(Extracted material begins)
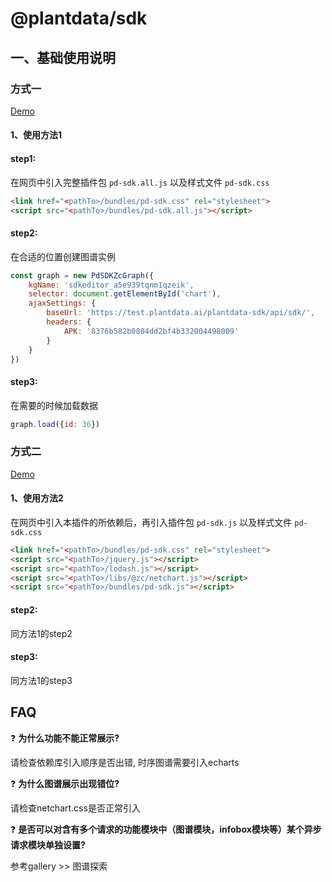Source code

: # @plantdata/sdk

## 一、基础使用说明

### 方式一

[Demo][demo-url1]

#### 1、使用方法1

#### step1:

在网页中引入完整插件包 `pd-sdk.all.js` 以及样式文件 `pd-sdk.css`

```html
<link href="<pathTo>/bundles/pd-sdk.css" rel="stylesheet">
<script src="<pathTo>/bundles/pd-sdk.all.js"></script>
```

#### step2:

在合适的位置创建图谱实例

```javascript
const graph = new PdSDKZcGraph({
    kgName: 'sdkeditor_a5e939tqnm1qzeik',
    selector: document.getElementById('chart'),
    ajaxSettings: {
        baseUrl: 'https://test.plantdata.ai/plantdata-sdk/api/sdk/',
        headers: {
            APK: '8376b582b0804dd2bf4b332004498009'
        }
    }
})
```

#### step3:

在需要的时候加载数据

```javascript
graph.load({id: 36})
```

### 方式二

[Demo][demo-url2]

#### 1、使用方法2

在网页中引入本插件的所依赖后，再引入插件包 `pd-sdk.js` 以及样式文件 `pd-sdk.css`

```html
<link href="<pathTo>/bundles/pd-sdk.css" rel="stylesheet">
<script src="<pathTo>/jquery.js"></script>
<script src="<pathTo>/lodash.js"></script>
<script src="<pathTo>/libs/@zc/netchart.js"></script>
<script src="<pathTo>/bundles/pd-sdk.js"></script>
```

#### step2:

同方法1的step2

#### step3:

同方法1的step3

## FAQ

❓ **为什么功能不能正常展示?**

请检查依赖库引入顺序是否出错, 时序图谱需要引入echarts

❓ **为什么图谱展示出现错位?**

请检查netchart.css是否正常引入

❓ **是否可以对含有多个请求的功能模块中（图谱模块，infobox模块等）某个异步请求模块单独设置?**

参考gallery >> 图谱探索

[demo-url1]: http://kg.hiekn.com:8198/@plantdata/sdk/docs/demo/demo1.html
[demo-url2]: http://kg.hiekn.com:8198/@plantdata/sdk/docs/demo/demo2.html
(Extracted material ends)
[What you have to do]:
Set down the data again, exactly, without images.

[Task solution]:
Source code

: # @plantdata/sdk

## 一、基础使用说明

### 方式一

[Demo][demo-url1]

#### 1、使用方法1

#### step1:

在网页中引入完整插件包 `pd-sdk.all.js` 以及样式文件 `pd-sdk.css`

```html
<link href="<pathTo>/bundles/pd-sdk.css" rel="stylesheet">
<script src="<pathTo>/bundles/pd-sdk.all.js"></script>
```

#### step2:

在合适的位置创建图谱实例

```javascript
const graph = new PdSDKZcGraph({
    kgName: 'sdkeditor_a5e939tqnm1qzeik',
    selector: document.getElementById('chart'),
    ajaxSettings: {
        baseUrl: 'https://test.plantdata.ai/plantdata-sdk/api/sdk/',
        headers: {
            APK: '8376b582b0804dd2bf4b332004498009'
        }
    }
})
```

#### step3:

在需要的时候加载数据

```javascript
graph.load({id: 36})
```

### 方式二

[Demo][demo-url2]

#### 1、使用方法2

在网页中引入本插件的所依赖后，再引入插件包 `pd-sdk.js` 以及样式文件 `pd-sdk.css`

```html
<link href="<pathTo>/bundles/pd-sdk.css" rel="stylesheet">
<script src="<pathTo>/jquery.js"></script>
<script src="<pathTo>/lodash.js"></script>
<script src="<pathTo>/libs/@zc/netchart.js"></script>
<script src="<pathTo>/bundles/pd-sdk.js"></script>
```

#### step2:

同方法1的step2

#### step3:

同方法1的step3

## FAQ

❓ **为什么功能不能正常展示?**

请检查依赖库引入顺序是否出错, 时序图谱需要引入echarts

❓ **为什么图谱展示出现错位?**

请检查netchart.css是否正常引入

❓ **是否可以对含有多个请求的功能模块中（图谱模块，infobox模块等）某个异步请求模块单独设置?**

参考gallery >> 图谱探索

[demo-url1]: http://kg.hiekn.com:8198/@plantdata/sdk/docs/demo/demo1.html
[demo-url2]: http://kg.hiekn.com:8198/@plantdata/sdk/docs/demo/demo2.html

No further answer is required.